Teachers Doomed To The Fate of The Ancient Scribes?
What does Clay Shirky's book Here Comes Everybody, scribes, the printing press, teachers, web technology, virtual learning, and a barking robot all have in common?
Let's put them into the Education Innovation blender and take a look.
What ever happened to scribes? Scribes were one of the most essential of professions in the 1400’s. Few people could write, and it was the scribes that hand copied existing written work. If not for scribes, the loss of ideas, wisdom, and knowledge would have been lost through the ravages of time on existing written work. The scribe was crucially important and irreplaceable, for it was the scribe who was able to preserve and pass on the knowledge of the past and current.
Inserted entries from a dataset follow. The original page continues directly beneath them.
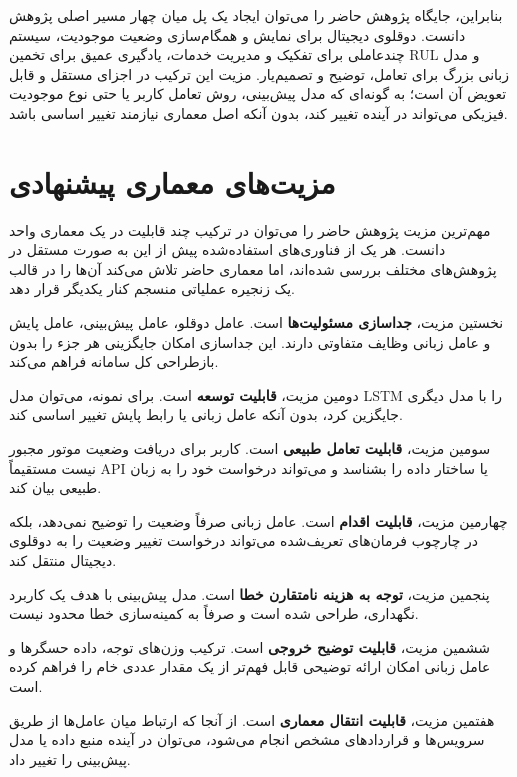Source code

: بنابراین، جایگاه پژوهش حاضر را می‌توان ایجاد یک پل میان چهار مسیر
اصلی پژوهش دانست. دوقلوی دیجیتال برای نمایش و همگام‌سازی وضعیت
موجودیت، سیستم چندعاملی برای تفکیک و مدیریت خدمات، یادگیری عمیق برای
تخمین \gls{RUL} و مدل زبانی بزرگ برای تعامل، توضیح و تصمیم‌یار. مزیت این ترکیب در اجزای مستقل و قابل تعویض آن است؛ به گونه‌ای که مدل پیش‌بینی، روش تعامل کاربر یا حتی نوع موجودیت فیزیکی می‌تواند در آینده تغییر کند، بدون آنکه اصل معماری نیازمند تغییر اساسی باشد.




\section{مزیت‌های معماری پیشنهادی}
\label{sec:architecture-benefits}

مهم‌ترین مزیت پژوهش حاضر را می‌توان در ترکیب چند قابلیت در یک معماری واحد دانست. هر یک از فناوری‌های استفاده‌شده پیش از این به صورت مستقل در پژوهش‌های مختلف بررسی شده‌اند، اما معماری حاضر تلاش می‌کند آن‌ها را در قالب یک زنجیره عملیاتی منسجم کنار یکدیگر قرار دهد.

نخستین مزیت، \textbf{جداسازی مسئولیت‌ها} است. عامل دوقلو، عامل پیش‌بینی، عامل پایش و عامل زبانی وظایف متفاوتی دارند. این جداسازی امکان جایگزینی هر جزء را بدون بازطراحی کل سامانه فراهم می‌کند.

دومین مزیت، \textbf{قابلیت توسعه} است. برای نمونه، می‌توان مدل LSTM را با مدل دیگری جایگزین کرد، بدون آنکه عامل زبانی یا رابط پایش تغییر اساسی کند.

سومین مزیت، \textbf{قابلیت تعامل طبیعی} است. کاربر برای دریافت وضعیت موتور مجبور نیست مستقیماً API یا ساختار داده را بشناسد و می‌تواند درخواست خود را به زبان طبیعی بیان کند.

چهارمین مزیت، \textbf{قابلیت اقدام} است. عامل زبانی صرفاً وضعیت را توضیح نمی‌دهد، بلکه در چارچوب فرمان‌های تعریف‌شده می‌تواند درخواست تغییر وضعیت را به دوقلوی دیجیتال منتقل کند.

پنجمین مزیت، \textbf{توجه به هزینه نامتقارن خطا} است. مدل پیش‌بینی با هدف یک کاربرد نگهداری، طراحی شده است و صرفاً به کمینه‌سازی خطا محدود نیست.

ششمین مزیت، \textbf{قابلیت توضیح خروجی} است. ترکیب وزن‌های توجه، داده حسگرها و عامل زبانی امکان ارائه توضیحی قابل فهم‌تر از یک مقدار عددی خام را فراهم کرده است.

هفتمین مزیت، \textbf{قابلیت انتقال معماری} است. از آنجا که ارتباط میان عامل‌ها از طریق سرویس‌ها و قراردادهای مشخص انجام می‌شود، می‌توان در آینده منبع داده یا مدل پیش‌بینی را تغییر داد.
Then, one day, scribes became outdated. They had been replaced by movable type. It didn’t happen all at once of course. For a time scribes worked simultaneously with publishers using the printing press, but the reality was that the society in which they labored had fundamentally changed. The protestant reformation and the printing of bibles in many languages were transforming the society in which scribes and printers worked.
Scribes, not wanting to lose ground to the printers, published a very eloquent defense of scribes. The hypocrisy of it was that they used the printing press to publish it. Times had changed. The society was different and the technology of the day, the printing press, allowed for those changes to continue and spread. Scribes were no longer essential as they had once been before, swept out in the revolution of the reformation and the bible in many languages. The printing press was the technology that made it easier, not the cause.
As Clay Shirky writes, “Professional self-conception and self-defense, so valuable in ordinary times, become a disadvantage in revolutionary times, because professionals are always concerned with threats to the profession. In most cases, those threats are also threats to society…”
He continues, “But in some cases the change that threatens the profession benefits society, as did the spread of the printing press…”
Education and classroom teachers are in much the same situation as the scribes of the 1400’s were. How is that you ask? Simple, we are in a revolution of how our society connects, communicates, and in many regards, how it functions. The technology of the web has changed how we communicate. It has made it possible to communicate and teach from virtually anywhere. Learning is no longer limited to the teacher in the classroom or the brick and mortar school. Learning can take place anyplace and at anytime with web technologies. Online courses, online schools, etc. have arisen and benefited from the revolution of our 2.0 society.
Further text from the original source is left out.